Plain-text document sources
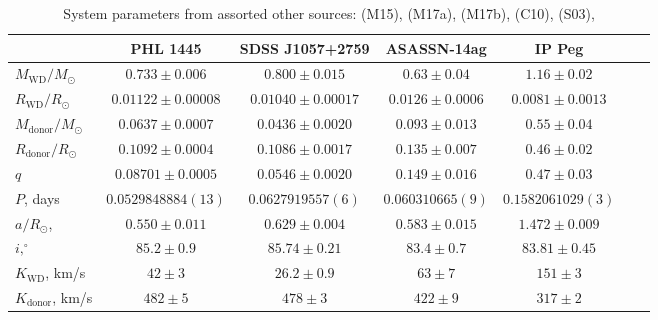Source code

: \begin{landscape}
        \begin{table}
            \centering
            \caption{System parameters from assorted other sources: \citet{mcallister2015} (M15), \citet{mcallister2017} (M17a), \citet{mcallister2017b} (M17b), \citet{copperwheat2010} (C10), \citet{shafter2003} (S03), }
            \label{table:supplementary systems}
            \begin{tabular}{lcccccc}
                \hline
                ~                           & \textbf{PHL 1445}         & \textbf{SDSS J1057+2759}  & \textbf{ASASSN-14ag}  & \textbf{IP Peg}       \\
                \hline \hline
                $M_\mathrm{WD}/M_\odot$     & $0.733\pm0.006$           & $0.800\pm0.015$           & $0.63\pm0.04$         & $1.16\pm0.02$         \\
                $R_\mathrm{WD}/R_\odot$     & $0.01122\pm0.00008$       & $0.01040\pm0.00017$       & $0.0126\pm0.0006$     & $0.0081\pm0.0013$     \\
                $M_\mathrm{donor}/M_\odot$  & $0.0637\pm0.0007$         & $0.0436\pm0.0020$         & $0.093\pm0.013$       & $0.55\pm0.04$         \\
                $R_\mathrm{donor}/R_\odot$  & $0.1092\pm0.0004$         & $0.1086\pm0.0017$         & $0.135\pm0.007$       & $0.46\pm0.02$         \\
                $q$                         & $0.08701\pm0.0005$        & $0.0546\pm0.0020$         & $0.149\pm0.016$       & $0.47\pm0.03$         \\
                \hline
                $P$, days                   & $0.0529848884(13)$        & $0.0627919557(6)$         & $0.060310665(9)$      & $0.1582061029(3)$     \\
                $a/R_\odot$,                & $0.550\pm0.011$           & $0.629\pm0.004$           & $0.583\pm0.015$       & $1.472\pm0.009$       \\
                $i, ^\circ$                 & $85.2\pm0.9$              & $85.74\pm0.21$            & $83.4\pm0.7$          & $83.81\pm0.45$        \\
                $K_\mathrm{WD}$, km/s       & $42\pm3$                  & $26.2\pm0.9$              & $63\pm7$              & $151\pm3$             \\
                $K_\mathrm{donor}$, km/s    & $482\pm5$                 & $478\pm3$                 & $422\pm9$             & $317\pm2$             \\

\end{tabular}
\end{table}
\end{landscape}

EXERCISE DETAILS> Without the pictures, retype each line of the records above exactly.

ANSWER BOX>
Source code

: \begin{landscape}
        \begin{table}
            \centering
            \caption{System parameters from assorted other sources: \citet{mcallister2015} (M15), \citet{mcallister2017} (M17a), \citet{mcallister2017b} (M17b), \citet{copperwheat2010} (C10), \citet{shafter2003} (S03), }
            \label{table:supplementary systems}
            \begin{tabular}{lcccccc}
                \hline
                ~                           & \textbf{PHL 1445}         & \textbf{SDSS J1057+2759}  & \textbf{ASASSN-14ag}  & \textbf{IP Peg}       \\
                \hline \hline
                $M_\mathrm{WD}/M_\odot$     & $0.733\pm0.006$           & $0.800\pm0.015$           & $0.63\pm0.04$         & $1.16\pm0.02$         \\
                $R_\mathrm{WD}/R_\odot$     & $0.01122\pm0.00008$       & $0.01040\pm0.00017$       & $0.0126\pm0.0006$     & $0.0081\pm0.0013$     \\
                $M_\mathrm{donor}/M_\odot$  & $0.0637\pm0.0007$         & $0.0436\pm0.0020$         & $0.093\pm0.013$       & $0.55\pm0.04$         \\
                $R_\mathrm{donor}/R_\odot$  & $0.1092\pm0.0004$         & $0.1086\pm0.0017$         & $0.135\pm0.007$       & $0.46\pm0.02$         \\
                $q$                         & $0.08701\pm0.0005$        & $0.0546\pm0.0020$         & $0.149\pm0.016$       & $0.47\pm0.03$         \\
                \hline
                $P$, days                   & $0.0529848884(13)$        & $0.0627919557(6)$         & $0.060310665(9)$      & $0.1582061029(3)$     \\
                $a/R_\odot$,                & $0.550\pm0.011$           & $0.629\pm0.004$           & $0.583\pm0.015$       & $1.472\pm0.009$       \\
                $i, ^\circ$                 & $85.2\pm0.9$              & $85.74\pm0.21$            & $83.4\pm0.7$          & $83.81\pm0.45$        \\
                $K_\mathrm{WD}$, km/s       & $42\pm3$                  & $26.2\pm0.9$              & $63\pm7$              & $151\pm3$             \\
                $K_\mathrm{donor}$, km/s    & $482\pm5$                 & $478\pm3$                 & $422\pm9$             & $317\pm2$             \\

\end{tabular}
\end{table}
\end{landscape}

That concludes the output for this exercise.